:: Problem requirements ::
Go through the records and report each line holding the string "Bootstrap".

:: Source material ::
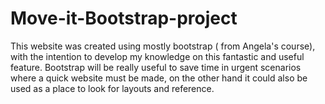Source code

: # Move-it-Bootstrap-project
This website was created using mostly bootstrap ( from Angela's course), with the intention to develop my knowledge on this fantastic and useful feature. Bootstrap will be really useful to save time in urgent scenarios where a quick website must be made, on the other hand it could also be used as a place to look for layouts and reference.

==

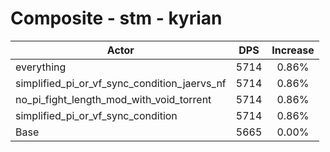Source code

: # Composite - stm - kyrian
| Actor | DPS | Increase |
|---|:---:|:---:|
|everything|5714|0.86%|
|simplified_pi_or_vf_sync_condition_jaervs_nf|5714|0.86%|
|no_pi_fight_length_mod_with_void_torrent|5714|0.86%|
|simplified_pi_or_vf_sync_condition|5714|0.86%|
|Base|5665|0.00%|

:: Result ::
: # Move-it-Bootstrap-project
This website was created using mostly bootstrap ( from Angela's course), with the intention to develop my knowledge on this fantastic and useful feature. Bootstrap will be really useful to save time in urgent scenarios where a quick website must be made, on the other hand it could also be used as a place to look for layouts and reference.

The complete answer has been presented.